A glaringly empty parking lot is not a welcome sight for any merchant, but if Disas owner and CEO Martti Tepponen is discouraged, he’s doing his best not to admit it.

“The situation is not a total catastrophe,” he says. “We’re still doing business continuously, but significantly less than before, of course. In any case, we know that this is a temporary phase. It’s just that nobody knows when it will be over.”

The border closing has forced the company to adjust its operations. “We’re able to stay open with a certain amount of staff and maintain basic operations,” says Tepponen. “At the end of the summer we’ll take another look at things. Hopefully by then the situation will have changed.”

To weather the crisis, Disas has reduced its opening hours and is keeping one of its locations closed. Its in-store cafés are also shut, and the company has temporarily laid off a number of the 150 workers who staff its markets. The employees include Finns, Russians and Estonians; all of them reside in Finland.

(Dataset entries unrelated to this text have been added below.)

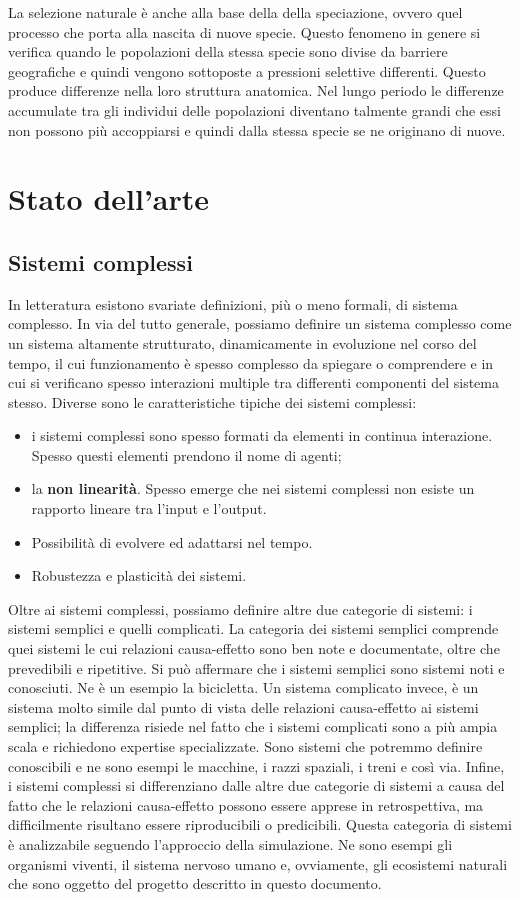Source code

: \documentclass[11pt]{article}
\begin{document}
La selezione naturale è anche alla base della della speciazione, ovvero quel processo che porta alla nascita di nuove specie. Questo fenomeno in genere si verifica quando le popolazioni della stessa specie sono divise da barriere geografiche e quindi vengono sottoposte a pressioni selettive differenti. Questo produce differenze nella loro struttura anatomica. Nel lungo periodo le differenze accumulate tra gli individui delle popolazioni diventano talmente grandi che essi non possono più accoppiarsi e quindi dalla stessa specie se ne originano di nuove. 

\section{Stato dell'arte}
\subsection{Sistemi complessi}
In letteratura esistono svariate definizioni, più o meno formali, di sistema complesso. In via del tutto generale, possiamo definire un sistema complesso come un sistema altamente strutturato, dinamicamente in evoluzione nel corso del tempo, il cui funzionamento è spesso complesso da spiegare o comprendere e in cui si verificano spesso interazioni multiple tra differenti componenti del sistema stesso. Diverse sono le caratteristiche tipiche dei sistemi complessi: 
\begin{itemize}
    \item i sistemi complessi sono spesso formati da elementi in continua interazione. Spesso questi elementi prendono il nome di agenti;
    \item la \textbf{non linearità}. Spesso emerge che nei sistemi complessi non esiste un rapporto lineare tra l'input e l'output.
    \item Possibilità di evolvere ed adattarsi nel tempo. 
    \item Robustezza e plasticità dei sistemi. 
\end{itemize}
Oltre ai sistemi complessi, possiamo definire altre due categorie di sistemi: i sistemi semplici e quelli complicati. La categoria dei sistemi semplici comprende quei sistemi le cui relazioni causa-effetto sono ben note e documentate, oltre che prevedibili e ripetitive. Si può affermare che i sistemi semplici sono sistemi noti e conosciuti. Ne è un esempio la bicicletta. Un sistema complicato invece, è un sistema molto simile dal punto di vista delle relazioni causa-effetto ai sistemi semplici; la differenza risiede nel fatto che i sistemi complicati sono a più ampia scala e richiedono expertise specializzate. Sono sistemi che potremmo definire conoscibili e ne sono esempi le macchine, i razzi spaziali, i treni e così via. Infine, i sistemi complessi si differenziano dalle altre due categorie di sistemi a causa del fatto che le relazioni causa-effetto possono essere apprese in retrospettiva, ma difficilmente risultano essere riproducibili o predicibili. Questa categoria di sistemi è analizzabile seguendo l'approccio della simulazione. Ne sono esempi gli organismi viventi, il sistema nervoso umano e, ovviamente, gli ecosistemi naturali che sono oggetto del progetto descritto in questo documento. 
\end{document}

Expanding while staying at home

Shelves and stacks full of products in a grocery store

Among other strategies for attracting customers, Disas is adding to its product range.Photo: Disas

In another effort to deal with the challenging circumstances, Disas is looking to expand its customer base to include more Finnish people. It is adding to an assortment that previously catered mainly to cross-border shoppers: coffee, tea, candy, cooking oil, specialty meats and household goods, as well as Finnish and imported fish.

“We’ve increased our marketing within Finland and revised our product range to include more goods that the locals are looking for,” says Tepponen. Disas also has a separate facility in the southern Finnish town of Loviisa, where it smokes fish and packs fish products and caviar for its own outlets and for wholesale.

While the company is known as a fish market, Tepponen envisions it making the jump to a “full-blooded supermarket,” as he puts it, by adding fruits, vegetables and alcoholic beverages to its selection. “We already stock everything else,” he says.

Although Disas is taking this chance to make itself better known to domestic consumers and pursue new ideas, Tepponen, like many people all over the world, nonetheless also hopes for the day when “things can return to normal.”